> AIM OF THE TASK: Search the entries below for the word "readme", then copy each line in which it is found.

> DATA PROVIDED:
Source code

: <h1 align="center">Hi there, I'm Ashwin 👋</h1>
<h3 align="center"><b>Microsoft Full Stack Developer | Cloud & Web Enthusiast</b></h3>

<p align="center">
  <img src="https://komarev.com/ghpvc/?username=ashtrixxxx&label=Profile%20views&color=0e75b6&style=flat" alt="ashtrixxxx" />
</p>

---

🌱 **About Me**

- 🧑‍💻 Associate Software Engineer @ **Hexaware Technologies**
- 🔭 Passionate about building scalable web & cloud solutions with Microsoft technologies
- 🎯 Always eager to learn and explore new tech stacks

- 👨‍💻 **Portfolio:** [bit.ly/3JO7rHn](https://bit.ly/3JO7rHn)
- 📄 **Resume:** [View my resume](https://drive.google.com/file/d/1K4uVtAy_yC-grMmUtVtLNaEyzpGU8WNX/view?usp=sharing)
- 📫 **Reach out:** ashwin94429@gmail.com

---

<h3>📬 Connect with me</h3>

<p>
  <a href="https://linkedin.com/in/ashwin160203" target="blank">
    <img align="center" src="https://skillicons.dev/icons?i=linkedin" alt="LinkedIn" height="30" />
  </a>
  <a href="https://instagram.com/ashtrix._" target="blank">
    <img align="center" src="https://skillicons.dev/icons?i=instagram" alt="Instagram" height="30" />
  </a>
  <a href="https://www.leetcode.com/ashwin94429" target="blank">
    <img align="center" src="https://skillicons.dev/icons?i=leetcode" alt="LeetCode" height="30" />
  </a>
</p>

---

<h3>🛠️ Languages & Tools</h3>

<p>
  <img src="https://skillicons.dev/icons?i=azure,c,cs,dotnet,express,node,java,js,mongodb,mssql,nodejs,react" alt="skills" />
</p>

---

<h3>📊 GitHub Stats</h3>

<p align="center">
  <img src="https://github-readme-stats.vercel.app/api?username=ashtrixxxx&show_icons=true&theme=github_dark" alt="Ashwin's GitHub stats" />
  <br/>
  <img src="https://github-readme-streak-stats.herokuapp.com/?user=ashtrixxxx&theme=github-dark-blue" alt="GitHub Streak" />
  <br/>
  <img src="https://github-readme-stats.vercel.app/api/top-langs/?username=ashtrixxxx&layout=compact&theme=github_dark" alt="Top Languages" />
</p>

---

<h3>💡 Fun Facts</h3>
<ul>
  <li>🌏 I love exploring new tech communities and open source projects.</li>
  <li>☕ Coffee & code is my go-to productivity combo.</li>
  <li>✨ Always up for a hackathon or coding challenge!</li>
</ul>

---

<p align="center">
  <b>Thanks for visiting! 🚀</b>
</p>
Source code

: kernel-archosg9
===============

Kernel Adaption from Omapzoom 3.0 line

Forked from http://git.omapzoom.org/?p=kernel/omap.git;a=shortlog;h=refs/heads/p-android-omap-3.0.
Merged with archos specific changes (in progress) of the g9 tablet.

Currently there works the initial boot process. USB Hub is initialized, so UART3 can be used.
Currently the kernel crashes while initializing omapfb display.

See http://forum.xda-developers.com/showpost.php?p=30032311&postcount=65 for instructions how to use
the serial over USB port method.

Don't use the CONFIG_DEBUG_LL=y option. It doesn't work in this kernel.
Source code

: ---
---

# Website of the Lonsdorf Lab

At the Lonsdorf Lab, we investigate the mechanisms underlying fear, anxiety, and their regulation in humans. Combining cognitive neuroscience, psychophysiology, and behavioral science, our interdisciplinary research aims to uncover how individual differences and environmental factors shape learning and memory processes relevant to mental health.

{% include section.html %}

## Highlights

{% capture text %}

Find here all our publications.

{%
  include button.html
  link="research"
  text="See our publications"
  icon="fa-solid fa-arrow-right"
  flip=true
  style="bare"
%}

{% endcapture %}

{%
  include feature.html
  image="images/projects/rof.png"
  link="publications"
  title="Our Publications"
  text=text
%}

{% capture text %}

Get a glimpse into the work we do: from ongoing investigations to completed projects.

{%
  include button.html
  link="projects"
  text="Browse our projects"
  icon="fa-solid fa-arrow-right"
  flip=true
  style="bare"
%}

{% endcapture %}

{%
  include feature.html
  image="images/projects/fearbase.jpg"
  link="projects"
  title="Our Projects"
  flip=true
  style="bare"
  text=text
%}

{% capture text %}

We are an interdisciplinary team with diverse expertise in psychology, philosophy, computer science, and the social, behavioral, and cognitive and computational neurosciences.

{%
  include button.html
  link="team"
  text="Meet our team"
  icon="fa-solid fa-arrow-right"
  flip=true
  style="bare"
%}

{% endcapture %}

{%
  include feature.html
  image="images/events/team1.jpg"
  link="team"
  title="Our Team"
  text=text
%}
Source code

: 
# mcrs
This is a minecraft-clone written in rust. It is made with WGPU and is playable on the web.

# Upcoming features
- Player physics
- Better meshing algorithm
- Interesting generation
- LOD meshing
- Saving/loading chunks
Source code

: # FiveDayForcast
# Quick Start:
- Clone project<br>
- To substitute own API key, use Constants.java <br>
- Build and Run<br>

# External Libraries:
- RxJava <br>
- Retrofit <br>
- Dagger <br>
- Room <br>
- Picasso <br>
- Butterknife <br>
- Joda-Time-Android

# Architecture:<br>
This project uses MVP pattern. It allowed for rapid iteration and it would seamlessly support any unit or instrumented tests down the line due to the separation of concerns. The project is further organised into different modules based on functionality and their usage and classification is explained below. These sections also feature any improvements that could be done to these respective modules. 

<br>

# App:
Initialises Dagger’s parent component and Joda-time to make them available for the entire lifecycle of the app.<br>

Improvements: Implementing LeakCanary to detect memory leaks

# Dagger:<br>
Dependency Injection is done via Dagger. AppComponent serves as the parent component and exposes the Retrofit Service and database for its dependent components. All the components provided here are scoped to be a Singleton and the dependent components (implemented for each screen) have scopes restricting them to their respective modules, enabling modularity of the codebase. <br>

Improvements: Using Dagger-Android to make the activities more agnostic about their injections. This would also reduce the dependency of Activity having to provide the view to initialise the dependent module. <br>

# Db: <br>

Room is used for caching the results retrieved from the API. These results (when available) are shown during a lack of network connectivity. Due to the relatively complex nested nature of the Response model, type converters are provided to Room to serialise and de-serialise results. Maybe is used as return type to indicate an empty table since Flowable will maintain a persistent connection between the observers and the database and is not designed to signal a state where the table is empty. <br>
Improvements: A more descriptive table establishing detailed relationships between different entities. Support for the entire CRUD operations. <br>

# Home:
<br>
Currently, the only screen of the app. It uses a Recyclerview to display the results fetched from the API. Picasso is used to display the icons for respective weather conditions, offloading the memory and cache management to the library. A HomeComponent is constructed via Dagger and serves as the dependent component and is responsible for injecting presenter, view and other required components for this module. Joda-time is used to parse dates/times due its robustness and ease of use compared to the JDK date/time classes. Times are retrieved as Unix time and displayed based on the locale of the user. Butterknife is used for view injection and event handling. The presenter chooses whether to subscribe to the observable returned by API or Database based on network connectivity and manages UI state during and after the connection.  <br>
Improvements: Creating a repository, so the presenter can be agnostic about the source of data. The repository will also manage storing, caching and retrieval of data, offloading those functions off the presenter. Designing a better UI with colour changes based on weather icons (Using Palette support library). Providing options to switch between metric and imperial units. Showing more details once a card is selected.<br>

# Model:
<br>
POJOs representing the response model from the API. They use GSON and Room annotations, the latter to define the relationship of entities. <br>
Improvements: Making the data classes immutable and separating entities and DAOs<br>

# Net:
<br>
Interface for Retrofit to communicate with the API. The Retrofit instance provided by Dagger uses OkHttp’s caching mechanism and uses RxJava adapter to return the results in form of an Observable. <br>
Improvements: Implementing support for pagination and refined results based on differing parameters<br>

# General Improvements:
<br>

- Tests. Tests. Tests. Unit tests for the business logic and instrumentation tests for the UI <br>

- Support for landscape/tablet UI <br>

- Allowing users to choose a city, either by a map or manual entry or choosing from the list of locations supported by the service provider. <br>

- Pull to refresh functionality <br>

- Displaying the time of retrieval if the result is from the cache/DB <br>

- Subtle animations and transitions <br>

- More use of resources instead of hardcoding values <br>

> WRITTEN SOLUTION:
  <img src="https://github-readme-stats.vercel.app/api?username=ashtrixxxx&show_icons=true&theme=github_dark" alt="Ashwin's GitHub stats" />
  <img src="https://github-readme-streak-stats.herokuapp.com/?user=ashtrixxxx&theme=github-dark-blue" alt="GitHub Streak" />
  <img src="https://github-readme-stats.vercel.app/api/top-langs/?username=ashtrixxxx&layout=compact&theme=github_dark" alt="Top Languages" />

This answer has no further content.